Palmeiras perde e vai para a UTI no Paulistão

Parecia filme ruim repetido. De novo em casa. De novo uma equipe do ABC paulista como adversário. De novo nossa equipe desorganizada, nervosa e tentando tudo na base do abafa. Felizmente, ao menos o placar foi menos vexatório: 3 a 1 para o Santo André, no Palestra Itália, na fria e triste noite desta quarta-feira.

Provando que a solução para os problemas do Palmeiras não é tão simples, do tipo “troca o técnico que tudo ficará lindo”, o onze alviverde entrou em campo tentando impor o fator casa. Mas trombou em um rival bem organizado e sem medo de ser feliz.

Logo aos 9 minutos, Nunes, aquele mesmo que fez a festa contra nós no fatídico Brasileirão 2009, abriu o marcador, em boa jogada do ataque do time andreense.

A esforçada equipe palmeirense até que tentou reverter o placar, mas faltava capacidade técnica e organização.

Os espaços para contraataques eram enormes, e aos 31minutos, Rodriguinho fez o segundo, aproveitando falha de Marcos. E desgraça pouca é bobagem: Cleiton Xavier sentiu contusão e teve de sair, substituído pelo esforçado Marquinhos.

Aos 44 minutos, Robert descontou e deu esperanças de que o segundo tempo poderia ser menos dolorido. Como diria o saudoso Raul Seixas, foi o chamado ouro de tolo.

Até que Pierre e seus colegas foram para cima e criaram algumas chances nítidas de gol nos primeiros 15 minutos do tempo final de jogo, mas a bola insistiu em não entrar, ou por incompetência de nossos atletas, ou por boas defesas do goleiro Julio César.

E aos 18 minutos, o golpe de misericórdia. Em rápida investida, o ataque do Santo André concatenou bela jogada, completada com muita categoria por Rodriguinho.

A partir daí, tivemos o vice-líder do campeonato fazendo o tempo passar, enquanto nossos atletas tentavam alguma coisa de forma estabanada. As entradas de Ivo e Deyvid Sacconi não resolveram muita coisa, apesar da boa vontade de ambos.

Aos 33 minutos, o sumidíssimo Diego Souza tomou o segundo amarelo e foi para o chuveiro mais cedo.

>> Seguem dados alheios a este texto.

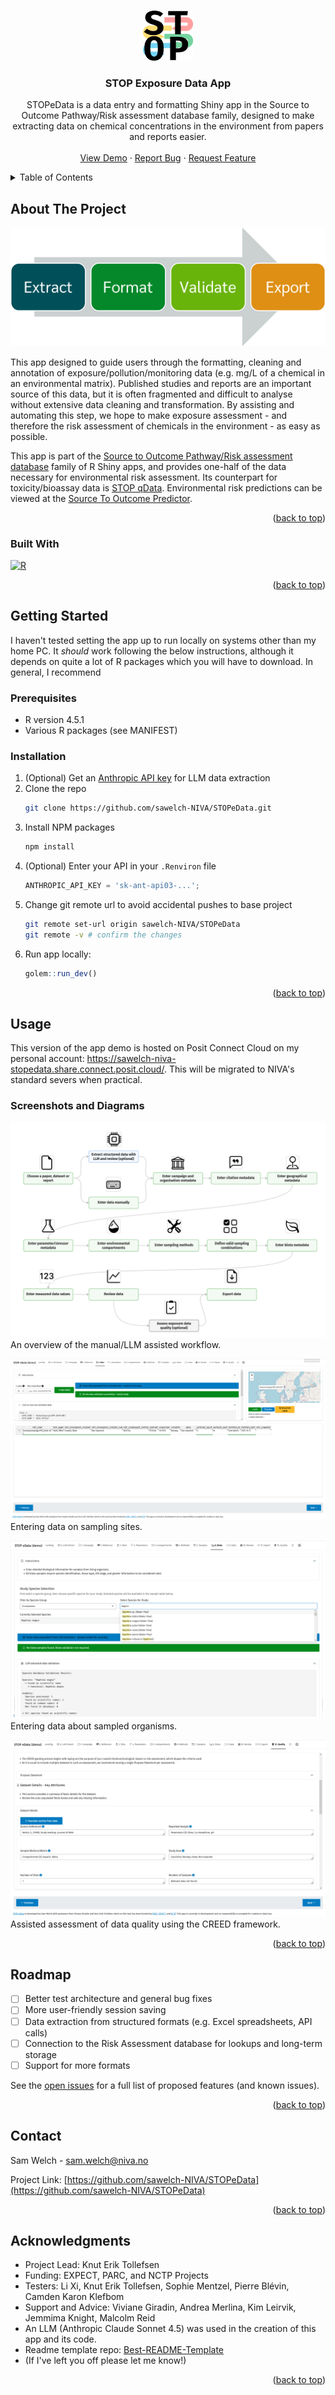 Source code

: <!-- Improved compatibility of back to top link: See: https://github.com/othneildrew/Best-README-Template/pull/73 -->
<a id="readme-top"></a>

<!-- PROJECT LOGO -->
<br />
<div align="center">
  <a href="https://github.com/sawelch-NIVA/STOPeData">
    <img src="images/stopsquarecropped.png" alt="Logo" width="80" height="80">
  </a>

<h3 align="center">STOP Exposure Data App</h3>

  <p align="center">
    STOPeData is a data entry and formatting Shiny app in the Source to Outcome Pathway/Risk assessment database family, designed to make extracting data on chemical concentrations in the environment from papers and reports easier. 
    <br />
    <br />
    <a href="https://sawelch-niva-stopedata.share.connect.posit.cloud">View Demo</a>
    &middot;
    <a href="https://github.com/sawelch-NIVA/STOPeData/issues/new?labels=bug&template=bug-report---.md">Report Bug</a>
    &middot;
    <a href="https://github.com/sawelch-NIVA/STOPeData/issues/new?labels=enhancement&template=feature-request---.md">Request Feature</a>
  </p>
</div>



<!-- TABLE OF CONTENTS -->
<details>
  <summary>Table of Contents</summary>
  <ol>
    <li>
      <a href="#about-the-project">About The Project</a>
      <ul>
        <li><a href="#built-with">Built With</a></li>
      </ul>
    </li>
    <li>
      <a href="#getting-started">Getting Started</a>
      <ul>
        <li><a href="#prerequisites">Prerequisites</a></li>
        <li><a href="#installation">Installation</a></li>
      </ul>
    </li>
    <li><a href="#usage">Usage</a></li>
    <li><a href="#roadmap">Roadmap</a></li>
    <li><a href="#contact">Contact</a></li>
    <li><a href="#acknowledgments">Acknowledgments</a></li>
  </ol>
</details>



<!-- ABOUT THE PROJECT -->
## About The Project

![workflow]

This app designed to guide users through the formatting, cleaning and annotation of exposure/pollution/monitoring data (e.g. mg/L of a chemical in an environmental matrix). Published studies and reports are an important source of this data, but it is often fragmented and difficult to analyse without extensive data cleaning and transformation. By assisting and automating this step, we hope to make exposure assessment - and therefore the risk assessment of chemicals in the environment - as easy as possible.

This app is part of the [Source to Outcome Pathway/Risk assessment database](https://www.niva.no/radb) family of R Shiny apps, and provides one-half of the data necessary for environmental risk assessment. Its counterpart for toxicity/bioassay data is [STOP qData](https://github.com/NIVANorge/stop-q-data). Environmental risk predictions can be viewed at the [Source To Outcome Predictor](https://github.com/NIVANorge/STOP). 

<p align="right">(<a href="#readme-top">back to top</a>)</p>


### Built With

[![R](https://img.shields.io/badge/R-%23276DC3.svg?logo=r&logoColor=white)](#)

<p align="right">(<a href="#readme-top">back to top</a>)</p>


<!-- GETTING STARTED -->
## Getting Started

I haven't tested setting the app up to run locally on systems other than my home PC. It *should* work following the below instructions, although it depends on quite a lot of R packages which you will have to download. In general, I recommend 

### Prerequisites

* R version 4.5.1
* Various R packages (see MANIFEST)

### Installation

1. (Optional) Get an [Anthropic API key](https://console.anthropic.com) for LLM data extraction
2. Clone the repo
   ```sh
   git clone https://github.com/sawelch-NIVA/STOPeData.git
   ```
3. Install NPM packages
   ```sh
   npm install
   ```
4. (Optional) Enter your API in your `.Renviron` file 
   ```js
   ANTHROPIC_API_KEY = 'sk-ant-api03-...';
   ```
5. Change git remote url to avoid accidental pushes to base project
   ```sh
   git remote set-url origin sawelch-NIVA/STOPeData
   git remote -v # confirm the changes
   ```
6. Run app locally:
   ```r
   golem::run_dev()
   ```

<p align="right">(<a href="#readme-top">back to top</a>)</p>


<!-- USAGE EXAMPLES -->
## Usage

This version of the app demo is hosted on Posit Connect Cloud on my personal account: https://sawelch-niva-stopedata.share.connect.posit.cloud/. This will be migrated to NIVA's standard severs when practical.

### Screenshots and Diagrams


![complicated_workflow]
An overview of the manual/LLM assisted workflow.

![sites]
Entering data on sampling sites.

![biota]
Entering data about sampled organisms.

![creed]
Assisted assessment of data quality using the CREED framework.

<p align="right">(<a href="#readme-top">back to top</a>)</p>


<!-- ROADMAP -->
## Roadmap

- [ ] Better test architecture and general bug fixes
- [ ] More user-friendly session saving
- [ ] Data extraction from structured formats (e.g. Excel spreadsheets, API calls)
- [ ] Connection to the Risk Assessment database for lookups and long-term storage
- [ ] Support for more formats

See the [open issues](https://github.com/sawelch-NIVA/STOPeData/issues) for a full list of proposed features (and known issues).

<p align="right">(<a href="#readme-top">back to top</a>)</p>


<!-- CONTACT -->
## Contact

Sam Welch - sam.welch@niva.no

Project Link: [https://github.com/sawelch-NIVA/STOPeData](https://github.com/sawelch-NIVA/STOPeData)

<p align="right">(<a href="#readme-top">back to top</a>)</p>


<!-- ACKNOWLEDGMENTS -->
## Acknowledgments

* Project Lead: Knut Erik Tollefsen
* Funding: EXPECT, PARC, and NCTP Projects
* Testers: Li Xi, Knut Erik Tollefsen, Sophie Mentzel, Pierre Blévin, Camden Karon Klefbom
* Support and Advice: Viviane Giradin, Andrea Merlina, Kim Leirvik, Jemmima Knight, Malcolm Reid
* An LLM (Anthropic Claude Sonnet 4.5) was used in the creation of this app and its code.
* Readme template repo: [Best-README-Template](https://github.com/othneildrew/Best-README-Template/blob/main/BLANK_README.md)
* (If I've left you off please let me know!)

<p align="right">(<a href="#readme-top">back to top</a>)</p>



<!-- MARKDOWN LINKS & IMAGES -->
<!-- https://www.markdownguide.org/basic-syntax/#reference-style-links -->
[workflow]: images/efve.png
[sites]: images/mod_sites_screenshot.png
[creed]: images/mod_creed_screenshot.png
[biota]: images/mod_biota_screenshot.png
[complicated_workflow]: inst/app/www/app_mapp.png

De quebra, Marquinhos se contundiu e não teve como ser substituído, pois Antonio Carlos já havia usado as três alterações a que tinha direito.

Resultado: os últimos 15 minutos de partida foram um verdadeiro velório, com o Santo André fazendo o tempo passar e o Palmeiras pouco ou quase nada tentando, com os atletas insistindo em passar as bolas para Marquinhos, que pulava feito saci.

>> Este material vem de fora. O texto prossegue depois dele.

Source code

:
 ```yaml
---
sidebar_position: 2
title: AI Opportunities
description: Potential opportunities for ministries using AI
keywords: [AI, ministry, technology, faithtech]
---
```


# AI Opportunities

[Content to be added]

No final, algumas certezas. O Paulistão, fora algum milagre que não acontecerá, vira agora pré-temporada de luxo para o Alviverde Imponente. Muricy Ramalho não era o culpado por todos os nossos problemas, o que qualquer pessoa de bom senso já sabia.

E o mais importante: o Palmeiras ainda não entrou em 2010, e continua sendo vítima dos erros que nos levaram a perder o Brasileiro mais fácil de todos os tempos em 2009.

Soluções para essa crise infindável? Com a palavra, a diretoria de futebol da Sociedade Esportiva Palmeiras, que é quem tem o poder de tomar decisões. A nós, só resta torcer. E não adianta querer mandar o Antonio Carlos embora e contratar o Sérgio Soares, viu, Cipullo?